I have read many articles on the topic to find out which is better out of two and what should I use for my model. I wasn’t satisfied with any of them and that left my brain confused which one should I use? After having done so many experiments, I have finally found out all answers to Which Regularization technique to use and when? Let’s get to it using a regression example.

我已经阅读了很多关于该主题的文章,以找出其中最好的两个,以及我应该在模型中使用什么。 我对它们中的任何一个都不满意,这让我的大脑感到困惑,我应该使用哪个? 经过大量的实验之后,我终于找到了使用哪种正则化技术以及何时使用的所有答案 让我们使用一个回归示例。

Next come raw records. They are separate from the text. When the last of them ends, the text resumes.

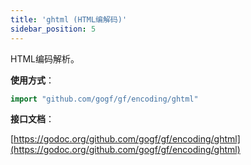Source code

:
 ```yaml
---
title: 'ghtml (HTML编解码)'
sidebar_position: 5
---
```


HTML编码解析。

**使用方式**：

```  go
import "github.com/gogf/gf/encoding/ghtml"

```

**接口文档**：

[https://godoc.org/github.com/gogf/gf/encoding/ghtml](https://godoc.org/github.com/gogf/gf/encoding/ghtml)
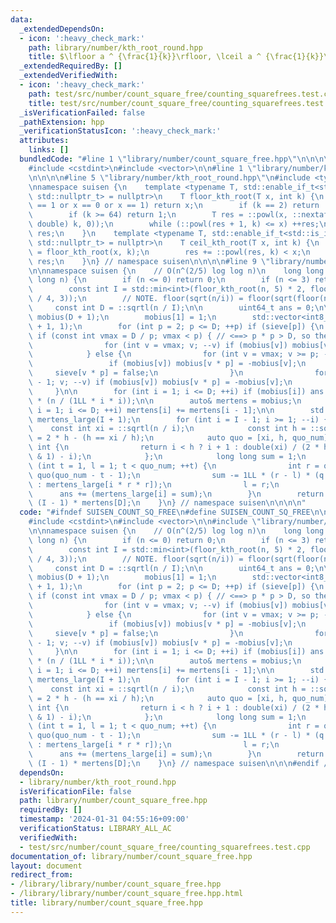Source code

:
 ```yaml
---
data:
  _extendedDependsOn:
  - icon: ':heavy_check_mark:'
    path: library/number/kth_root_round.hpp
    title: $\lfloor a ^ {\frac{1}{k}}\rfloor, \lceil a ^ {\frac{1}{k}}\rceil$
  _extendedRequiredBy: []
  _extendedVerifiedWith:
  - icon: ':heavy_check_mark:'
    path: test/src/number/count_square_free/counting_squarefrees.test.cpp
    title: test/src/number/count_square_free/counting_squarefrees.test.cpp
  _isVerificationFailed: false
  _pathExtension: hpp
  _verificationStatusIcon: ':heavy_check_mark:'
  attributes:
    links: []
  bundledCode: "#line 1 \"library/number/count_square_free.hpp\"\n\n\n\n#include <cmath>\n\
    #include <cstdint>\n#include <vector>\n\n#line 1 \"library/number/kth_root_round.hpp\"\
    \n\n\n\n#line 5 \"library/number/kth_root_round.hpp\"\n#include <type_traits>\n\
    \nnamespace suisen {\n    template <typename T, std::enable_if_t<std::is_integral_v<T>,\
    \ std::nullptr_t> = nullptr>\n    T floor_kth_root(T x, int k) {\n        if (k\
    \ == 1 or x == 0 or x == 1) return x;\n        if (k == 2) return ::sqrtl(x);\n\
    \        if (k >= 64) return 1;\n        T res = ::powl(x, ::nextafterl(1 / (long\
    \ double) k, 0));\n        while (::powl(res + 1, k) <= x) ++res;\n        return\
    \ res;\n    }\n    template <typename T, std::enable_if_t<std::is_integral_v<T>,\
    \ std::nullptr_t> = nullptr>\n    T ceil_kth_root(T x, int k) {\n        T res\
    \ = floor_kth_root(x, k);\n        res += ::powl(res, k) < x;\n        return\
    \ res;\n    }\n} // namespace suisen\n\n\n\n#line 9 \"library/number/count_square_free.hpp\"\
    \n\nnamespace suisen {\n    // O(n^(2/5) log log n)\n    long long count_square_free(long\
    \ long n) {\n        if (n <= 0) return 0;\n        if (n <= 3) return n;\n\n\
    \        const int I = std::min<int>(floor_kth_root(n, 5) * 2, floor_kth_root(n\
    \ / 4, 3));\n        // NOTE. floor(sqrt(n/i)) = floor(sqrt(floor(n/i)))\n   \
    \     const int D = ::sqrtl(n / I);\n\n        uint64_t ans = 0;\n\n        std::vector<int>\
    \ mobius(D + 1);\n        mobius[1] = 1;\n        std::vector<int8_t> sieve(D\
    \ + 1, 1);\n        for (int p = 2; p <= D; ++p) if (sieve[p]) {\n           \
    \ if (const int vmax = D / p; vmax < p) { // <==> p * p > D, so the sieve is complete.\n\
    \                for (int v = vmax; v; --v) if (mobius[v]) mobius[v * p] = -mobius[v];\n\
    \            } else {\n                for (int v = vmax; v >= p; --v) {\n   \
    \                 if (mobius[v]) mobius[v * p] = -mobius[v];\n               \
    \     sieve[v * p] = false;\n                }\n                for (int v = p\
    \ - 1; v; --v) if (mobius[v]) mobius[v * p] = -mobius[v];\n            }\n   \
    \     }\n\n        for (int i = 1; i <= D; ++i) if (mobius[i]) ans += mobius[i]\
    \ * (n / (1LL * i * i));\n\n        auto& mertens = mobius;\n        for (int\
    \ i = 1; i <= D; ++i) mertens[i] += mertens[i - 1];\n\n        std::vector<int>\
    \ mertens_large(I + 1);\n        for (int i = I - 1; i >= 1; --i) {\n        \
    \    const int xi = ::sqrtl(n / i);\n            const int h = ::sqrt(xi), quo_num\
    \ = 2 * h - (h == xi / h);\n            auto quo = [xi, h, quo_num](int i) ->\
    \ int {\n                return i < h ? i + 1 : double(xi) / (2 * h - (quo_num\
    \ & 1) - i);\n            };\n            long long sum = 1;\n            for\
    \ (int t = 1, l = 1; t < quo_num; ++t) {\n                int r = quo(t), q =\
    \ quo(quo_num - t - 1);\n                sum -= 1LL * (r - l) * (q <= D ? mertens[q]\
    \ : mertens_large[i * r * r]);\n                l = r;\n            }\n      \
    \      ans += (mertens_large[i] = sum);\n        }\n        return ans - 1LL *\
    \ (I - 1) * mertens[D];\n    }\n} // namespace suisen\n\n\n\n"
  code: "#ifndef SUISEN_COUNT_SQ_FREE\n#define SUISEN_COUNT_SQ_FREE\n\n#include <cmath>\n\
    #include <cstdint>\n#include <vector>\n\n#include \"library/number/kth_root_round.hpp\"\
    \n\nnamespace suisen {\n    // O(n^(2/5) log log n)\n    long long count_square_free(long\
    \ long n) {\n        if (n <= 0) return 0;\n        if (n <= 3) return n;\n\n\
    \        const int I = std::min<int>(floor_kth_root(n, 5) * 2, floor_kth_root(n\
    \ / 4, 3));\n        // NOTE. floor(sqrt(n/i)) = floor(sqrt(floor(n/i)))\n   \
    \     const int D = ::sqrtl(n / I);\n\n        uint64_t ans = 0;\n\n        std::vector<int>\
    \ mobius(D + 1);\n        mobius[1] = 1;\n        std::vector<int8_t> sieve(D\
    \ + 1, 1);\n        for (int p = 2; p <= D; ++p) if (sieve[p]) {\n           \
    \ if (const int vmax = D / p; vmax < p) { // <==> p * p > D, so the sieve is complete.\n\
    \                for (int v = vmax; v; --v) if (mobius[v]) mobius[v * p] = -mobius[v];\n\
    \            } else {\n                for (int v = vmax; v >= p; --v) {\n   \
    \                 if (mobius[v]) mobius[v * p] = -mobius[v];\n               \
    \     sieve[v * p] = false;\n                }\n                for (int v = p\
    \ - 1; v; --v) if (mobius[v]) mobius[v * p] = -mobius[v];\n            }\n   \
    \     }\n\n        for (int i = 1; i <= D; ++i) if (mobius[i]) ans += mobius[i]\
    \ * (n / (1LL * i * i));\n\n        auto& mertens = mobius;\n        for (int\
    \ i = 1; i <= D; ++i) mertens[i] += mertens[i - 1];\n\n        std::vector<int>\
    \ mertens_large(I + 1);\n        for (int i = I - 1; i >= 1; --i) {\n        \
    \    const int xi = ::sqrtl(n / i);\n            const int h = ::sqrt(xi), quo_num\
    \ = 2 * h - (h == xi / h);\n            auto quo = [xi, h, quo_num](int i) ->\
    \ int {\n                return i < h ? i + 1 : double(xi) / (2 * h - (quo_num\
    \ & 1) - i);\n            };\n            long long sum = 1;\n            for\
    \ (int t = 1, l = 1; t < quo_num; ++t) {\n                int r = quo(t), q =\
    \ quo(quo_num - t - 1);\n                sum -= 1LL * (r - l) * (q <= D ? mertens[q]\
    \ : mertens_large[i * r * r]);\n                l = r;\n            }\n      \
    \      ans += (mertens_large[i] = sum);\n        }\n        return ans - 1LL *\
    \ (I - 1) * mertens[D];\n    }\n} // namespace suisen\n\n\n#endif // SUISEN_COUNT_SQ_FREE\n"
  dependsOn:
  - library/number/kth_root_round.hpp
  isVerificationFile: false
  path: library/number/count_square_free.hpp
  requiredBy: []
  timestamp: '2024-01-31 04:55:16+09:00'
  verificationStatus: LIBRARY_ALL_AC
  verifiedWith:
  - test/src/number/count_square_free/counting_squarefrees.test.cpp
documentation_of: library/number/count_square_free.hpp
layout: document
redirect_from:
- /library/library/number/count_square_free.hpp
- /library/library/number/count_square_free.hpp.html
title: library/number/count_square_free.hpp
---
```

Let’s suppose we have a regression model for predicting y-axis values based on the x-axis value.


Cost Function

While training the model, we always try to find the cost function. Here, y is the actual output variable and is the predicted output. So, for the training data, our cost function will almost be zero as our prediction line passes perfectly from the data points.

在训练模型时,我们总是尝试找到成本函数。 此处,y是实际输出变量,而ŷ是预测输出。 因此,对于训练数据,当我们的预测线完美地从数据点经过时,我们的成本函数将几乎为零。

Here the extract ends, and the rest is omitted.